Nunca olvidaré tal acontecimiento
En la cansada vida de mis retinas.
Nunca olvidaré que en mitad del camino
Había una piedra
Había una piedra en mitad del camino
En mitad del camino había una piedra.

Poema que nos recuerda al clásico Nel mezzo del camin de mía vita de Dante.

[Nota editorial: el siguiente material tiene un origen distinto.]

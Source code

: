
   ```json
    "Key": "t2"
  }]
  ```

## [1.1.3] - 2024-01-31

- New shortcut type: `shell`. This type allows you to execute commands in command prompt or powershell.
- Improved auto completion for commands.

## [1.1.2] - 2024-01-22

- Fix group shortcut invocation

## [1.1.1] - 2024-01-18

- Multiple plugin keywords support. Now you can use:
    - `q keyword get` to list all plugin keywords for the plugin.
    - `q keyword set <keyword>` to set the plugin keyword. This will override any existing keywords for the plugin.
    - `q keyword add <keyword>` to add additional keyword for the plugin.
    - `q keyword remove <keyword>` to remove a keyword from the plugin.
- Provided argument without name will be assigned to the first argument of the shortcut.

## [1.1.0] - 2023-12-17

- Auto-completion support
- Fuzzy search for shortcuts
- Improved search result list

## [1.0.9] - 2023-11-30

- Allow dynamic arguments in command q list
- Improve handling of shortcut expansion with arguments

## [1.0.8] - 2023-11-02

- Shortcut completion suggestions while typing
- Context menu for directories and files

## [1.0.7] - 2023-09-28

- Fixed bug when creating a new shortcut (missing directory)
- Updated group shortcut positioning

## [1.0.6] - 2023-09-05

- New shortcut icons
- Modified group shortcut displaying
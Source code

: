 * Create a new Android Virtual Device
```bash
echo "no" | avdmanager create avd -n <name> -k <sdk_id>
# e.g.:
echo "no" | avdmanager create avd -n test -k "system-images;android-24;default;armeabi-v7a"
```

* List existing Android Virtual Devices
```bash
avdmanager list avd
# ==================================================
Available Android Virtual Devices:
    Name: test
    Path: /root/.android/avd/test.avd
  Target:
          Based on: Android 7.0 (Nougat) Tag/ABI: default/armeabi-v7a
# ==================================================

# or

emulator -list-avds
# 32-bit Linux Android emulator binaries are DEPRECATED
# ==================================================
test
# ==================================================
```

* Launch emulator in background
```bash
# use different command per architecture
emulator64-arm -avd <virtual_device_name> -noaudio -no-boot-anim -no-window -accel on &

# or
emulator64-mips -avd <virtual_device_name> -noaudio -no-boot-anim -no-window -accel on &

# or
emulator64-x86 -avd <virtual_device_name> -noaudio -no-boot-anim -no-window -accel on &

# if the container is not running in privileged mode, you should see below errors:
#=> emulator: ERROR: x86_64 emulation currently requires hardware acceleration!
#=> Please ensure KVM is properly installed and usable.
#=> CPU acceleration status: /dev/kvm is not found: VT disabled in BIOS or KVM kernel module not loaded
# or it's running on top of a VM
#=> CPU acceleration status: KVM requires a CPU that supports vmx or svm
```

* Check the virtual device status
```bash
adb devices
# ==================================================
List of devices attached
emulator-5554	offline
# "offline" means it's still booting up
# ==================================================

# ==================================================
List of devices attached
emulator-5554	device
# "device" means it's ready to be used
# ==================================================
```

Un acccidente que se convierte en un bucle estético que gira solo en torno al lenguaje y a la sintaxis, juego poético como hiciera Salvador Elizondo en el Grafógrafo, el relato como único fin en sí mismo, no hay más, todo es poesía rebelde en contra de lo establecido.

Política literaria
A Manuel Bandeira

El poeta municipal
Discute con el poeta regional
Quién es capaz de acabar con el poeta estatal.

Mientras tanto el poeta estatal
Convierte en oro todo lo que toca.

Poesía

Pasé una hora entera pensando en un verso
Que la pena no me deja escribir.
Mientras tanto el verso reside aquí
Inquieto y vivo.
Está adentro
Y no quiere salir.
Sin embargo la poesía de este momento
Inunda toda mi vida.

Anécdota búlgara

Había una vez un zar naturalista
Que cazaba hombres.
Cuando alguien le dijo que también se cazaban
Mariposas y golondrina.
Se quedo muy espantado
Y lo consideró una barbaridad.

Música

A Pedro Nava

Hay algo triste al fondo de la habitación.
Me dijeron que era Chopin.
La mujer de brazos redondos
Que sin muslos
Martilleaba la dura dentadura
Bajo el brillo complaciente.
Pensé en todas las cuentas que había que pagar,
Los pasos que tendríamos que dar,
Las dificultades…
Asimilé a Chopin dentro de mi tristeza
Y en la dentadura amarilla y negra
Mis preocupaciones volaron como mariposas.

Infancia
A Abgar Renault

Mi padre montaba a caballo, iba al campo.
Mi madre se quedaba sentada cosiendo.
Mi hermano pequeño dormía.
Yo me quedaba solo entre los mangos
Y leía Robinson Crusoe,
Excelente historia que no acaba nunca.

En el mediodía inmaculado
Una voz dulce llamaba cuando el café estaba listo
En la plantación.
Café negro que ni la vieja negra
Café sabroso
Buen café.

Mi madre me cuidaba mientras cosía:
Shhhhh!! No despierte al niño.
Por la cuna pasó un mosquito.
Y suspiraba profundamente.

Lejos mi padre galopaba
En la extensión sin fin de la hacienda.

Y yo sin saber que mi historia
Era más hermosa que la de Robinson Crusoe.

∇ Notas y traducción de ©Joaquín Fabrellas.